"""
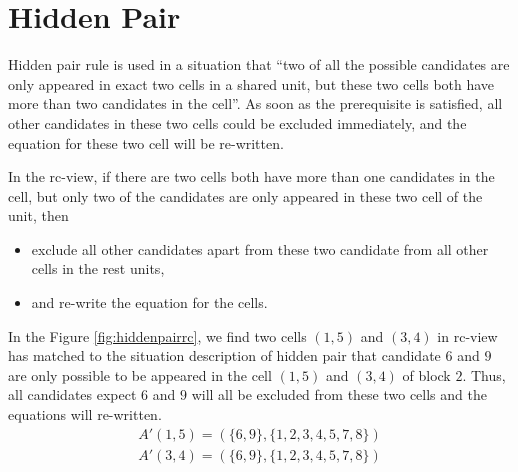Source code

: \documentclass[11pt]{report}
\newcommand{\set}[1]{\{ #1 \}}
\begin{document}
\section{Hidden Pair}
\label{sec:Hidden Pair}

Hidden pair rule is used in a situation that ``two of all the possible candidates are only appeared in exact two cells in a shared unit, but these two cells both have more than two candidates in the cell''. As soon as the prerequisite is satisfied, all other candidates in these two cells could be excluded immediately, and the equation for these two cell will be re-written. 

In the rc-view, if there are two cells both have more than one candidates in the cell, but only two of the candidates are only appeared in these two cell of the unit, then
\begin{itemize}
\item exclude all other candidates apart from these two candidate from all other cells in the rest units,
\item and re-write the equation for the cells.
\end{itemize}
In the Figure \ref{fig:hiddenpairrc}, we find two cells $(1,5)$ and $(3,4)$ in rc-view has matched to the situation description of hidden pair that candidate $6$ and $9$ are only possible to be appeared in the cell $(1,5)$ and $(3,4)$ of block $2$. Thus, all candidates expect $6$ and $9$ will all be excluded from these two cells and the equations will re-written.
\begin{eqnarray*}
A'(1,5) = (\set{6, 9}, \set{1, 2, 3, 4, 5, 7, 8})\\
A'(3,4) = (\set{6, 9}, \set{1, 2, 3, 4, 5, 7, 8})\\
\end{eqnarray*}
\end{document}
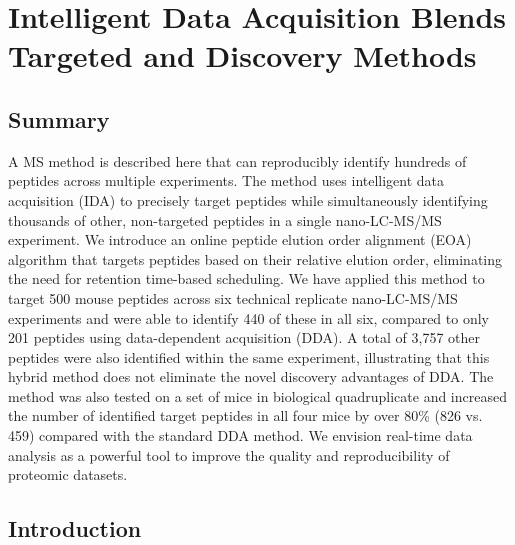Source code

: \chapter{Intelligent Data Acquisition Blends Targeted and Discovery Methods}

\section{Summary}

A MS method is described here that can reproducibly identify hundreds of peptides across multiple experiments. The method uses intelligent data acquisition (IDA) to precisely target peptides while simultaneously identifying thousands of other, non-targeted peptides in a single nano-LC-MS/MS experiment. We introduce an online peptide elution order alignment (EOA) algorithm that targets peptides based on their relative elution order, eliminating the need for retention time-based scheduling. We have applied this method to target 500 mouse peptides across six technical replicate nano-LC-MS/MS experiments and were able to identify 440 of these in all six, compared to only 201 peptides using data-dependent acquisition (DDA). A total of 3,757 other peptides were also identified within the same experiment, illustrating that this hybrid method does not eliminate the novel discovery advantages of DDA. The method was also tested on a set of mice in biological quadruplicate and increased the number of identified target peptides in all four mice by over 80\% (826 vs. 459) compared with the standard DDA method. We envision real-time data analysis as a powerful tool to improve the quality and reproducibility of proteomic datasets.

\section{Introduction}

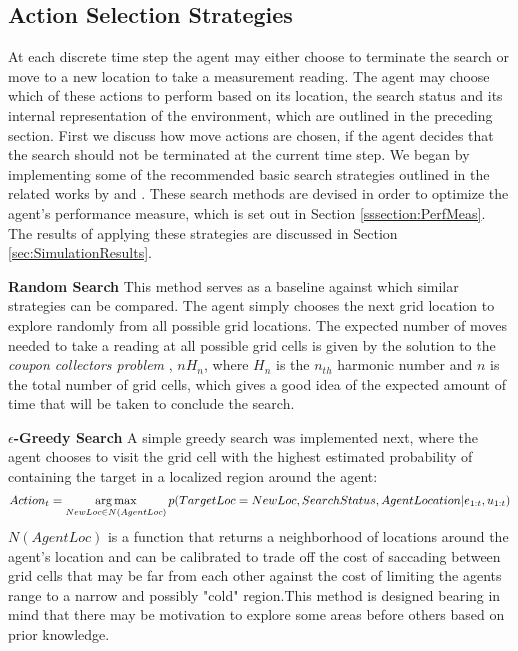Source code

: \subsection{Action Selection Strategies}\label{subsubsec:ActionSelection}
At each discrete time step the agent may either choose to terminate the search or move to a new location to take a measurement reading. The agent may choose which of these actions to perform based on its location, the search status and its internal representation of the environment, which are outlined in the preceding section. First we discuss how move actions are chosen, if the agent decides that the search should not be terminated at the current time step. We began by implementing some of the recommended basic search strategies outlined in the related works by \citeauthor{Chung2007ASearch} \cite{Chung2007ASearch} and \citeauthor{Waharte2010SupportingUAVs} \cite{Waharte2010SupportingUAVs}. These search methods are devised in order to optimize the agent's performance measure, which is set out in Section \ref{sssection:PerfMeas}. The results of applying these strategies are discussed in Section \ref{sec:SimulationResults}.\par 
\textbf{Random Search}
This method serves as a baseline against which similar strategies can be compared. The agent simply chooses the next grid location to explore randomly from all possible grid locations. The expected number of moves needed to take a reading at all possible grid cells is given by the solution to the \textit{coupon collectors problem} \cite{Erdos1961OnTheory}, $nH_n$, where $H_n$ is the $n_{th}$ harmonic number and $n$ is the total number of grid cells, which gives a good idea of the expected amount of time that will be taken to conclude the search.

\textbf{$\epsilon$-Greedy Search}
A simple greedy search was implemented next, where the agent chooses to visit the grid cell with the highest estimated probability of containing the target in a localized region around the agent:
\footnotesize
\[
Action_t = \operatorname*{arg\,max}_{NewLoc \in N(AgentLoc)}{p(TargetLoc = NewLoc, SearchStatus, AgentLocation| e_{1:t}, u_{1:t})}
\]
\normalsize
$N(AgentLoc)$ is a function that returns a neighborhood of locations around the agent's location and can be calibrated to trade off the cost of saccading between grid cells that may be far from each other against the cost of limiting the agents range to a narrow and possibly "cold" region.This method is designed bearing in mind that there may be motivation to explore some areas before others based on prior knowledge. 

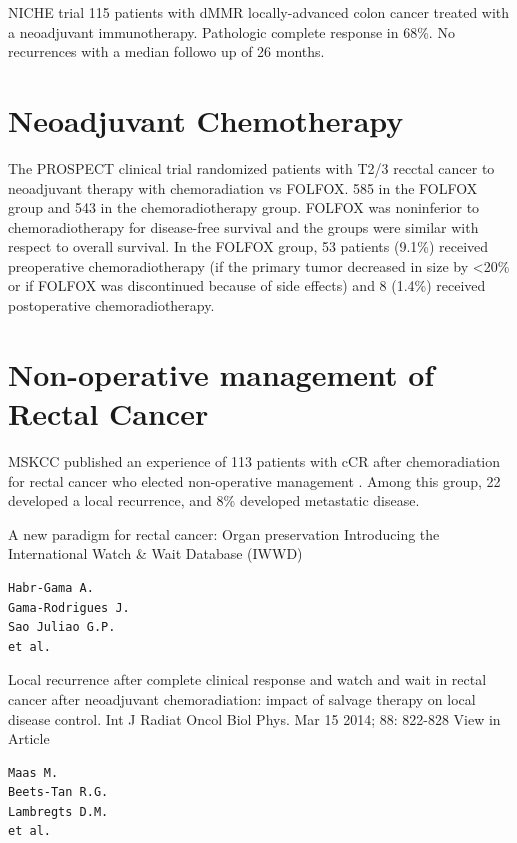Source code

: \documentclass[
]{book}
\begin{document}
NICHE trial \citep{chalabi1949} 115 patients with dMMR locally-advanced colon cancer treated with a neoadjuvant immunotherapy. Pathologic complete response in 68\%. No recurrences with a median followo up of 26 months.

\hypertarget{neoadjuvant-chemotherapy-1}{%
\chapter{Neoadjuvant Chemotherapy}\label{neoadjuvant-chemotherapy-1}}

The PROSPECT clinical trial \citep{schrag322} randomized patients with T2/3 recctal cancer to neoadjuvant therapy with chemoradiation vs FOLFOX. 585 in the FOLFOX group and 543 in the chemoradiotherapy group. FOLFOX was noninferior to chemoradiotherapy for disease-free survival and the groups were similar with respect to overall survival. In the FOLFOX group, 53 patients (9.1\%) received preoperative chemoradiotherapy (if the primary tumor decreased in size by \textless20\% or if FOLFOX was discontinued because of side effects) and 8 (1.4\%) received postoperative chemoradiotherapy.

\hypertarget{non-operative-management-of-rectal-cancer}{%
\chapter{Non-operative management of Rectal Cancer}\label{non-operative-management-of-rectal-cancer}}

MSKCC published an experience of 113 patients with cCR after chemoradiation for rectal cancer who elected non-operative management \citep{smithe185896}. Among this group, 22 developed a local recurrence, and 8\% developed metastatic disease.\citep{smith657}

A new paradigm for rectal cancer: Organ preservation
Introducing the International Watch \& Wait Database (IWWD) \citep{beets1562}

\begin{verbatim}
Habr-Gama A.
Gama-Rodrigues J.
Sao Juliao G.P.
et al.
\end{verbatim}

Local recurrence after complete clinical response and watch and wait in rectal cancer after neoadjuvant chemoradiation: impact of salvage therapy on local disease control.
Int J Radiat Oncol Biol Phys. Mar 15 2014; 88: 822-828
View in Article

\begin{verbatim}
Maas M.
Beets-Tan R.G.
Lambregts D.M.
et al.
\end{verbatim}
\end{document}
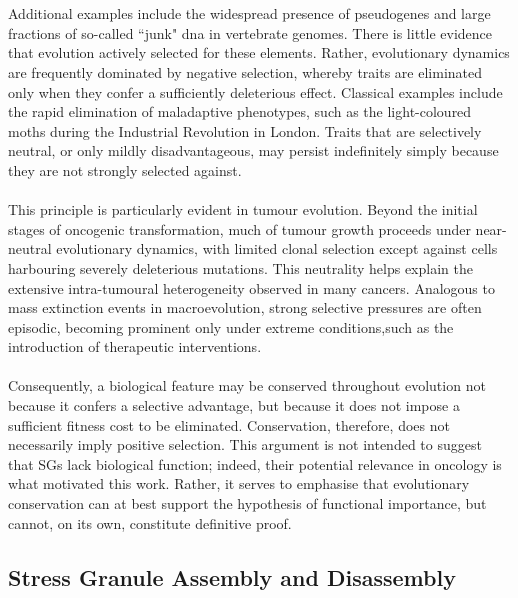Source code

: \\
\\
Additional examples include the widespread presence of pseudogenes and large fractions of so-called “junk" \gls{dna} in vertebrate genomes\cite{nishikimi_cloning_1994}. There is little evidence that evolution actively selected for these elements\cite{nishikimi_cloning_1994}. Rather, evolutionary dynamics are frequently dominated by negative selection, whereby traits are eliminated only when they confer a sufficiently deleterious effect. Classical examples include the rapid elimination of maladaptive phenotypes, such as the light-coloured moths during the Industrial Revolution in London\cite{cook_peppered_2013}. Traits that are selectively neutral, or only mildly disadvantageous, may persist indefinitely simply because they are not strongly selected against\cite{nishikimi_cloning_1994, williams_identification_2016}.
\\
\\
This principle is particularly evident in tumour evolution. Beyond the initial stages of oncogenic transformation, much of tumour growth proceeds under near-neutral evolutionary dynamics, with limited clonal selection except against cells harbouring severely deleterious mutations\cite{williams_identification_2016}. This neutrality helps explain the extensive intra-tumoural heterogeneity observed in many cancers\cite{williams_identification_2016}. Analogous to mass extinction events in macroevolution\cite{marshall_forty_2023}, strong selective pressures are often episodic, becoming prominent only under extreme conditions,such as the introduction of therapeutic interventions\cite{williams_identification_2016}.
\\
\\
Consequently, a biological feature may be conserved throughout evolution not because it confers a selective advantage, but because it does not impose a sufficient fitness cost to be eliminated. Conservation, therefore, does not necessarily imply positive selection. This argument is not intended to suggest that SGs lack biological function; indeed, their potential relevance in oncology is what motivated this work. Rather, it serves to emphasise that evolutionary conservation can at best support the hypothesis of functional importance, but cannot, on its own, constitute definitive proof.

\subsection{Stress Granule Assembly and Disassembly}

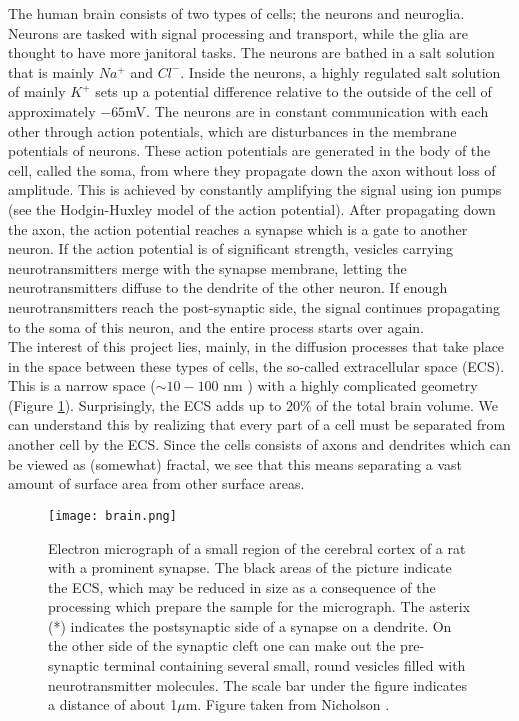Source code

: \documentclass[a4paper,english, 12pt, twoside]{article}
\begin{document}
The human brain consists of two types of cells; the neurons and neuroglia. 
Neurons are tasked with signal processing and transport, while the glia are thought to have more janitoral tasks. 
The neurons are bathed in a salt solution that is mainly $Na^+$ and $Cl^-$. 
Inside the neurons, a highly regulated salt solution of mainly $K^+$ sets up a potential difference relative to the outside of the cell of approximately $-65$mV.
The neurons are in constant communication with each other through action potentials, which are disturbances in the membrane potentials of neurons. 
These action potentials are generated in the body of the cell, called the soma, from where they propagate down the axon without loss of amplitude. 
This is achieved by constantly amplifying the signal using ion pumps (see the Hodgin-Huxley model of the action potential).
After propagating down the axon, the action potential reaches a synapse which is a gate to another neuron. 
If the action potential is of significant strength, vesicles carrying neurotransmitters merge with the synapse membrane, letting the neurotransmitters diffuse to the dendrite of the other neuron. 
If enough neurotransmitters reach the post-synaptic side, the signal continues propagating to the soma of this neuron, and the entire process starts over again. \\
The interest of this project lies, mainly, in the diffusion processes that take place in the space between these types of cells, the so-called extracellular space (ECS). 
This is a narrow space ($\sim 10-100$ nm \cite{nicholson2001diffusion}) with a highly complicated geometry (Figure \ref{ECS}). 
Surprisingly, the ECS adds up to $20\%$ of the total brain volume. 
We can understand this by realizing that every part of a cell must be separated from another cell by the ECS. 
Since the cells consists of axons and dendrites which can be viewed as (somewhat) fractal, we see that this means separating a vast amount of surface area from other surface areas.

\begin{figure}[H]
 \centering
 \texttt{[image: brain.png]}
 \caption{Electron micrograph of a small region of the cerebral cortex of a rat with a prominent synapse. 
 The black areas of the picture indicate the ECS, which may be reduced in size as a consequence of the processing which prepare the sample for the micrograph. 
 The asterix (*) indicates the postsynaptic side of a synapse on a dendrite. 
 On the other side of the synaptic cleft one can make out the pre-synaptic terminal containing several small, round vesicles filled with neurotransmitter molecules. 
 The scale bar under the figure indicates a distance of about 1$\mu$m. 
 Figure taken from Nicholson \cite{nicholson2001diffusion}.}
 \label{ECS}
\end{figure}
\end{document}
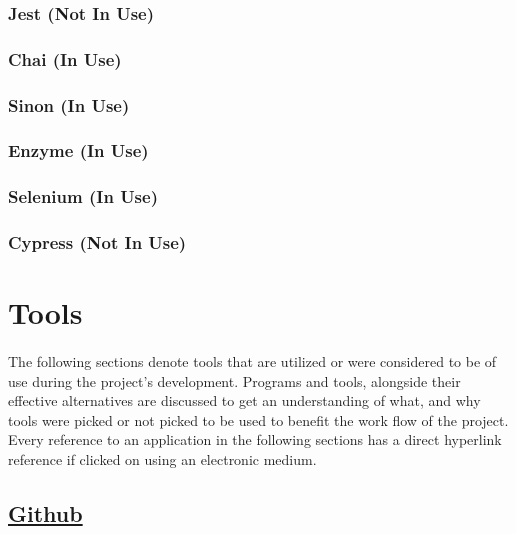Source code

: \documentclass[12pt]{article}
\begin{document}
\subsubsection{Jest (Not In Use)}

\subsubsection{Chai (In Use)}

\subsubsection{Sinon (In Use)}

\subsubsection{Enzyme (In Use)}

\subsubsection{Selenium (In Use)}

\subsubsection{Cypress (Not In Use)}



\newpage

\section{Tools}
\paragraph{}	The following sections denote tools that are utilized or were considered to be of use during the project's development. Programs and tools, alongside their effective alternatives are discussed to get an understanding of what, and why tools were picked or not picked to be used to benefit the work flow of the project. Every reference to an application in the following sections has a direct hyperlink reference if clicked on using an electronic medium.

\subsection{\href{https://Github.com}{Github}}
\end{document}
"""
Task statement -
Where a line of the material above holds the string "down", copy that line.

Solution to this exercise -
These action potentials are generated in the body of the cell, called the soma, from where they propagate down the axon without loss of amplitude. 
After propagating down the axon, the action potential reaches a synapse which is a gate to another neuron. 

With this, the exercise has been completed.